What to do » Reproduce the entries below character for character.

[Stored data entries]
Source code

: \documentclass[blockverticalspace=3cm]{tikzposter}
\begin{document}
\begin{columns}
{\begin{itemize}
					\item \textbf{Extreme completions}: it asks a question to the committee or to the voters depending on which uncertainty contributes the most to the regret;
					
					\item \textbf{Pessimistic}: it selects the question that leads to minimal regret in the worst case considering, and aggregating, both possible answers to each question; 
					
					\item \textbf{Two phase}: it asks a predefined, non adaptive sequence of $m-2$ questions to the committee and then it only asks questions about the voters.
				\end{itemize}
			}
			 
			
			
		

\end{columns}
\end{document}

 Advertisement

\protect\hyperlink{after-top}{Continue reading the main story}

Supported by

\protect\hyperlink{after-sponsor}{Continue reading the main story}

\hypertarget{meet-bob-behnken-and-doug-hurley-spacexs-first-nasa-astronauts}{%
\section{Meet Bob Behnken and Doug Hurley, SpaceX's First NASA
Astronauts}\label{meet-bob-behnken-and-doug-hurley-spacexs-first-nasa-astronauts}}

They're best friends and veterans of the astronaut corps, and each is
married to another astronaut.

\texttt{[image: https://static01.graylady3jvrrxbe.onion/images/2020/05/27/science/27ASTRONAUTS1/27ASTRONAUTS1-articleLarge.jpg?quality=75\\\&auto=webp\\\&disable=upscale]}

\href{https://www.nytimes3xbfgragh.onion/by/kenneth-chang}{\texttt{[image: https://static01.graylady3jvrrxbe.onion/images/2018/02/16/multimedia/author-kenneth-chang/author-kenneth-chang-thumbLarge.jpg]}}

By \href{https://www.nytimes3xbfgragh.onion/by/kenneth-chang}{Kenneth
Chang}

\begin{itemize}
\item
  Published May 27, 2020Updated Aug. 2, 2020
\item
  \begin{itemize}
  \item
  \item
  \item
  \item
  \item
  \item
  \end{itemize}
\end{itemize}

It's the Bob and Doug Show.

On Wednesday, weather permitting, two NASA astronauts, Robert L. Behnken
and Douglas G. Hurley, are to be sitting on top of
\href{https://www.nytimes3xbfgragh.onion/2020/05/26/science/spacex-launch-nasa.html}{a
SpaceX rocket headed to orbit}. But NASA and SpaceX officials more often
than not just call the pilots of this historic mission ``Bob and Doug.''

Solution to the problem »
Source code

: \documentclass[blockverticalspace=3cm]{tikzposter}
\begin{document}
\begin{columns}
{\begin{itemize}
					\item \textbf{Extreme completions}: it asks a question to the committee or to the voters depending on which uncertainty contributes the most to the regret;
					
					\item \textbf{Pessimistic}: it selects the question that leads to minimal regret in the worst case considering, and aggregating, both possible answers to each question; 
					
					\item \textbf{Two phase}: it asks a predefined, non adaptive sequence of $m-2$ questions to the committee and then it only asks questions about the voters.
				\end{itemize}
			}
			 
			
			
		

\end{columns}
\end{document}

 Advertisement

\protect\hyperlink{after-top}{Continue reading the main story}

Supported by

\protect\hyperlink{after-sponsor}{Continue reading the main story}

\hypertarget{meet-bob-behnken-and-doug-hurley-spacexs-first-nasa-astronauts}{%
\section{Meet Bob Behnken and Doug Hurley, SpaceX's First NASA
Astronauts}\label{meet-bob-behnken-and-doug-hurley-spacexs-first-nasa-astronauts}}

They're best friends and veterans of the astronaut corps, and each is
married to another astronaut.

\texttt{[image: https://static01.graylady3jvrrxbe.onion/images/2020/05/27/science/27ASTRONAUTS1/27ASTRONAUTS1-articleLarge.jpg?quality=75\\\&auto=webp\\\&disable=upscale]}

\href{https://www.nytimes3xbfgragh.onion/by/kenneth-chang}{\texttt{[image: https://static01.graylady3jvrrxbe.onion/images/2018/02/16/multimedia/author-kenneth-chang/author-kenneth-chang-thumbLarge.jpg]}}

By \href{https://www.nytimes3xbfgragh.onion/by/kenneth-chang}{Kenneth
Chang}

\begin{itemize}
\item
  Published May 27, 2020Updated Aug. 2, 2020
\item
  \begin{itemize}
  \item
  \item
  \item
  \item
  \item
  \item
  \end{itemize}
\end{itemize}

It's the Bob and Doug Show.

On Wednesday, weather permitting, two NASA astronauts, Robert L. Behnken
and Douglas G. Hurley, are to be sitting on top of
\href{https://www.nytimes3xbfgragh.onion/2020/05/26/science/spacex-launch-nasa.html}{a
SpaceX rocket headed to orbit}. But NASA and SpaceX officials more often
than not just call the pilots of this historic mission ``Bob and Doug.''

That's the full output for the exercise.